WHAT NEEDS TO BE DONE - Retype the data below exactly, skipping pictures.

DATASET EXTRACT -
☆ ☆ ☆

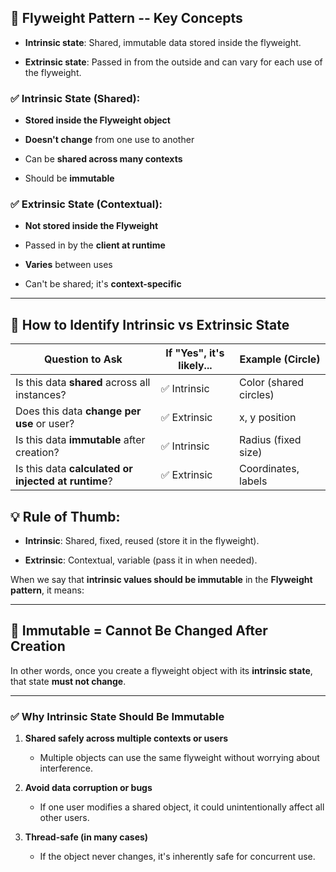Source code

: 🧠 Flyweight Pattern -- Key Concepts
-----------------------------------

-   **Intrinsic state**: Shared, immutable data stored inside the flyweight.

-   **Extrinsic state**: Passed in from the outside and can vary for each use of the flyweight.

### ✅ **Intrinsic State** (Shared):

-   **Stored inside the Flyweight object**

-   **Doesn't change**  from one use to another

-   Can be **shared across many contexts**

-   Should be **immutable**

### ✅ **Extrinsic State** (Contextual):

-   **Not stored inside the Flyweight**

-   Passed in by the **client at runtime**

-   **Varies**  between uses

-   Can't be shared; it's **context-specific**

* * * * *

🎯 How to Identify Intrinsic vs Extrinsic State
-----------------------------------------------

| Question to Ask | If "Yes", it's likely... | Example (Circle) |
| --- | --- | --- |
| Is this data **shared**  across all instances? | ✅ Intrinsic | Color (shared circles) |
| Does this data **change per use**  or user? | ✅ Extrinsic | x, y position |
| Is this data **immutable**  after creation? | ✅ Intrinsic | Radius (fixed size) |
| Is this data **calculated or injected at runtime**? | ✅ Extrinsic | Coordinates, labels |

💡 Rule of Thumb:
-----------------

-   **Intrinsic**: Shared, fixed, reused (store it in the flyweight).

-   **Extrinsic**: Contextual, variable (pass it in when needed).



When we say that **intrinsic values should be immutable**  in the **Flyweight pattern**, it means:

* * * * *

🧩 **Immutable = Cannot Be Changed After Creation**
---------------------------------------------------

In other words, once you create a flyweight object with its **intrinsic state**, that state **must not change**.

* * * * *

### ✅ Why Intrinsic State Should Be Immutable

1.  **Shared safely across multiple contexts or users**

    -   Multiple objects can use the same flyweight without worrying about interference.

2.  **Avoid data corruption or bugs**

    -   If one user modifies a shared object, it could unintentionally affect all other users.

3.  **Thread-safe (in many cases)**

    -   If the object never changes, it's inherently safe for concurrent use.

☆ ☆ ☆

EXPECTED OUTPUT -
Source code

: 🧠 Flyweight Pattern -- Key Concepts
-----------------------------------

-   **Intrinsic state**: Shared, immutable data stored inside the flyweight.

-   **Extrinsic state**: Passed in from the outside and can vary for each use of the flyweight.

### ✅ **Intrinsic State** (Shared):

-   **Stored inside the Flyweight object**

-   **Doesn't change**  from one use to another

-   Can be **shared across many contexts**

-   Should be **immutable**

### ✅ **Extrinsic State** (Contextual):

-   **Not stored inside the Flyweight**

-   Passed in by the **client at runtime**

-   **Varies**  between uses

-   Can't be shared; it's **context-specific**

* * * * *

🎯 How to Identify Intrinsic vs Extrinsic State
-----------------------------------------------

| Question to Ask | If "Yes", it's likely... | Example (Circle) |
| --- | --- | --- |
| Is this data **shared**  across all instances? | ✅ Intrinsic | Color (shared circles) |
| Does this data **change per use**  or user? | ✅ Extrinsic | x, y position |
| Is this data **immutable**  after creation? | ✅ Intrinsic | Radius (fixed size) |
| Is this data **calculated or injected at runtime**? | ✅ Extrinsic | Coordinates, labels |

💡 Rule of Thumb:
-----------------

-   **Intrinsic**: Shared, fixed, reused (store it in the flyweight).

-   **Extrinsic**: Contextual, variable (pass it in when needed).



When we say that **intrinsic values should be immutable**  in the **Flyweight pattern**, it means:

* * * * *

🧩 **Immutable = Cannot Be Changed After Creation**
---------------------------------------------------

In other words, once you create a flyweight object with its **intrinsic state**, that state **must not change**.

* * * * *

### ✅ Why Intrinsic State Should Be Immutable

1.  **Shared safely across multiple contexts or users**

    -   Multiple objects can use the same flyweight without worrying about interference.

2.  **Avoid data corruption or bugs**

    -   If one user modifies a shared object, it could unintentionally affect all other users.

3.  **Thread-safe (in many cases)**

    -   If the object never changes, it's inherently safe for concurrent use.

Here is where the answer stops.